Adult Anxious Attachment Correlates with Belief in Conspiracies
In the first months of life, infants organize their neurobiological and psychosocial functioning around their experiences. Reliable, affectionate responsive caregiving (represented in Kindred's evolved nest series) fosters well-functioning psychosocial and neurobiological systems (e.g., attachment, stress response, oxytocin system) that facilitate health, intelligence and secure attachment (Narvaez, Panksepp, Schore & Gleason, 2013).
Understanding Attachment
“Attachment” refers to the neurobiological assumptions and psychological associations about relationships that the infant builds in their psychosocial neurobiological memory. This “internal working model” is measured in infancy with the “strange situation” task (Ainsworth, Blehar, Waters & Wall, 1978) but also with questionnaires in later years.
In the “strange situation,” the infant is in an experimental room with the mother; mother leaves for a bit and then returns. The infant’s response to the mother’s return gives an indication of the child’s “internal working model” for intimate relationships. Three basic types of attachment have been identified through this method or through adult questionnaires about their relational habits and preferences.
When primary caregivers are consistently warmly responsive to infant needs, conveying truthfully, matching emotions and words, the child tends to develop secure attachment—an embodied belief in the goodness of relationships and a friendly social world. Secure attachment is correlated with all sorts of positive outcomes like cooperation, social skills, likability (Sroufe et al., 2005).
When primary caregivers are inconsistent in care, unreliable or untruthful, the child tends to develop insecure attachment—an embodied belief that the social world is unreliable and unsafe (Crittenden, 1998). Unlike secure attachment, insecure attachment correlates with social deficits of one kind or another and to various psychological challenges such as general distrust (Sroufe et al, 2005).
The two major types of insecure attachment studied by Western scientists are Avoidant and Anxious. Crittenden (1998) describes these as “dealing but not feeling” and “feeling but not dealing,” respectively, in contrast to holistic “feeling and dealing” of secure attachment.
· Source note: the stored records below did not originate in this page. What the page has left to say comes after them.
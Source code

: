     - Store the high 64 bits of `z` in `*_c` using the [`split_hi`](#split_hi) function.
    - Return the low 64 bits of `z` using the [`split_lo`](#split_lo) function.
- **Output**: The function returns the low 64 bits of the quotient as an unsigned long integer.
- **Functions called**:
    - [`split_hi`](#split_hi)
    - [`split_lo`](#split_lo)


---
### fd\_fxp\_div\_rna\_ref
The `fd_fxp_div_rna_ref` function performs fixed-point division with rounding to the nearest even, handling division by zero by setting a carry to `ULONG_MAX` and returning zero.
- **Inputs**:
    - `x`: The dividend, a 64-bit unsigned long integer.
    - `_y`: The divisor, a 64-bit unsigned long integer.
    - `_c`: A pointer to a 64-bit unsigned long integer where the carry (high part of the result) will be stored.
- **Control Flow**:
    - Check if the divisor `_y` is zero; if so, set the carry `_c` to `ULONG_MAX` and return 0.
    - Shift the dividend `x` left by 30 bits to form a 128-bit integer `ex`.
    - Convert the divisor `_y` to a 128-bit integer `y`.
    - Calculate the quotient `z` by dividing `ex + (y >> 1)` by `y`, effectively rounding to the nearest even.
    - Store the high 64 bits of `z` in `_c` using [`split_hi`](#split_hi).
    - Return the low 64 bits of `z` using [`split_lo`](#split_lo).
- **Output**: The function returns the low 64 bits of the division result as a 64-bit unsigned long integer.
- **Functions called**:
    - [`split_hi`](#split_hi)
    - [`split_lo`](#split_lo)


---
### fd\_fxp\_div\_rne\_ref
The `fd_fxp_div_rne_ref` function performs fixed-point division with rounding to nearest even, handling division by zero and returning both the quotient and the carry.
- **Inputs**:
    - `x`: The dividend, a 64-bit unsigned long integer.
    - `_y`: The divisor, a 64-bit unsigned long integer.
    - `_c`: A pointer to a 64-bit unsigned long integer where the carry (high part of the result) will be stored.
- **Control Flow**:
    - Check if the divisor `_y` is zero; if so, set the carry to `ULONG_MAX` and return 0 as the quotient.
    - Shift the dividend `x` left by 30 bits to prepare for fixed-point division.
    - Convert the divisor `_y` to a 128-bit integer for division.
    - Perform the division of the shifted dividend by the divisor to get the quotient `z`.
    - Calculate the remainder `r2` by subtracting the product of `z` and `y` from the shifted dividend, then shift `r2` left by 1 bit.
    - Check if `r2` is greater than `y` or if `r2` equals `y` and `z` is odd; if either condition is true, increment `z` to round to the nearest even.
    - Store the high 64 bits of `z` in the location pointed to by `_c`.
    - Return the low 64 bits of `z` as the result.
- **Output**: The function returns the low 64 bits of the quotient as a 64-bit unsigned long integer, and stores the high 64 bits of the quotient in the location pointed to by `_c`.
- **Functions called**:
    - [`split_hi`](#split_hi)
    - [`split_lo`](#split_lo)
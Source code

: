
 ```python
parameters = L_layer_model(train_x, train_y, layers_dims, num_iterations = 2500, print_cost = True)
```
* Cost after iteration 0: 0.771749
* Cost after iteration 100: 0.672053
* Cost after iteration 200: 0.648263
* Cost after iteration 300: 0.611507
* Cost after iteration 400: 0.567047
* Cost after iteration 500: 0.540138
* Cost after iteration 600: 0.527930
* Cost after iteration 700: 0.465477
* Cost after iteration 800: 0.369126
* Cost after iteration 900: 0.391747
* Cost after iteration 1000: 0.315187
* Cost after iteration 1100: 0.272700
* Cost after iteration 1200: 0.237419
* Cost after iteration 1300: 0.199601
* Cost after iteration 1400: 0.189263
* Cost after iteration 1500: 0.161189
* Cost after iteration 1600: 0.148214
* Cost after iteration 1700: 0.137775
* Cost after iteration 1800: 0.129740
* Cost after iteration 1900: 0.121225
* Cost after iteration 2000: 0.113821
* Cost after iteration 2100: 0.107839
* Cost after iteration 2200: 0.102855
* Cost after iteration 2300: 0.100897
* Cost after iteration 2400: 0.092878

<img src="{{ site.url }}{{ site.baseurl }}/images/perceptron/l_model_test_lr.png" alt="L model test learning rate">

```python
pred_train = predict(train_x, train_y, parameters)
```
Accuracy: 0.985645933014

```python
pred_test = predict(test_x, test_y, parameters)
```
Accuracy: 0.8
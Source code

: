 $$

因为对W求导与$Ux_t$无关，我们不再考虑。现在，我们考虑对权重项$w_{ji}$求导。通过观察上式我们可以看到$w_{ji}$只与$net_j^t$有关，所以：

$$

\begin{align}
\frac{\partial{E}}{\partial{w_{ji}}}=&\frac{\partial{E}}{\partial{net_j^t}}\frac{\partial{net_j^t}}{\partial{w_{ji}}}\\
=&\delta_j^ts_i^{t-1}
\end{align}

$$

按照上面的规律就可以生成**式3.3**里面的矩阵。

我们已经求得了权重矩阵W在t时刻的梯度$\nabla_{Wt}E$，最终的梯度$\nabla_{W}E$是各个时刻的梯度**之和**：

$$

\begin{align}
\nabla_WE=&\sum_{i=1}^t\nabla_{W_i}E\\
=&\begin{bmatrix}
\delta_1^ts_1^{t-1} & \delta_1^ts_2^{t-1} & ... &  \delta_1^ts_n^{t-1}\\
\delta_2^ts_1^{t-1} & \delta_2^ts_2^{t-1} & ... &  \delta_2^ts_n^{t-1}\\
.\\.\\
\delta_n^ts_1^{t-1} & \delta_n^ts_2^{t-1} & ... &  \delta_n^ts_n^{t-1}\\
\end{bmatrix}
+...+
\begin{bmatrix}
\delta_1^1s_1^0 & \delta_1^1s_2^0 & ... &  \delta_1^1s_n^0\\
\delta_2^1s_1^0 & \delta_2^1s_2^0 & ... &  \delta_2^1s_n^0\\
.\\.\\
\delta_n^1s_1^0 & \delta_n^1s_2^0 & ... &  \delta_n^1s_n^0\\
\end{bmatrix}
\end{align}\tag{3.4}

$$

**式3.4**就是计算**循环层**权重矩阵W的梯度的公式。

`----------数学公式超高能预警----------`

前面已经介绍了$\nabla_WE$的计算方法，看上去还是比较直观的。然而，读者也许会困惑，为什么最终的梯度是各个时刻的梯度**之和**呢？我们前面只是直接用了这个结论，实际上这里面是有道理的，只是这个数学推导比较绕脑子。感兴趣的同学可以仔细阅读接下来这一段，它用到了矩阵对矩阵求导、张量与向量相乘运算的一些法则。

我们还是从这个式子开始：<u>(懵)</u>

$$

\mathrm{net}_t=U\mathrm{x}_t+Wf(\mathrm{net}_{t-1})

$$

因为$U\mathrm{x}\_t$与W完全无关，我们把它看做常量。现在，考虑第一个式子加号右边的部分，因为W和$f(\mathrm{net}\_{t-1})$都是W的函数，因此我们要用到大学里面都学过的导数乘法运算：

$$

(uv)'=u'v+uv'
Those who develop avoidant attachment experienced emotional rejection from the primary caregiver(s) and so learned to inhibit emotion and dissociate from the body. Thus, generally speaking they have underdeveloped socioemotional intelligence, as their early environments gave little opportunity for growing it. The individual minimizes emotional needs and even turns away from the caregiver psychologically. They learn to “go into their heads” to survive successfully in their family environment. As adults, they come off as dismissive of others and of the importance of relationships generally. They have limited access to their emotions and tend to deny their needs. When stressed, they don’t activate attachment feelings and seek comfort from others, which is what a securely attached individual would do, but instead are irritable and short tempered with others.
Anxious attachment develops when caregivers are inconsistently responsive—sometimes they attend to the child and sometimes they don’t. When caregivers only respond to extreme signals (e.g., tantrums), the child learns to use emotion to control others. Those with anxious attachment consistently try to keep people tied to them, never feeling secure that their relationships are stable. The individual learns to use emotion to get attention and to distrust cognition—what people say. Just because emotions are used to get needs met doesn’t mean their socioemotional intelligence is optimally developed though, like those of the more securely attached. It just means they learn to use emotion to coerce others and even to defend themselves against thinking. Their logical capacities are underdeveloped. They are generally in a continuous state of alarm.
Abused and neglected children, with no appropriately responsive caregiver but one who scares the child, often develop a third type of attachment, disorganized (“neither feeling nor dealing”). This style is linked to clinical psychiatric disorders.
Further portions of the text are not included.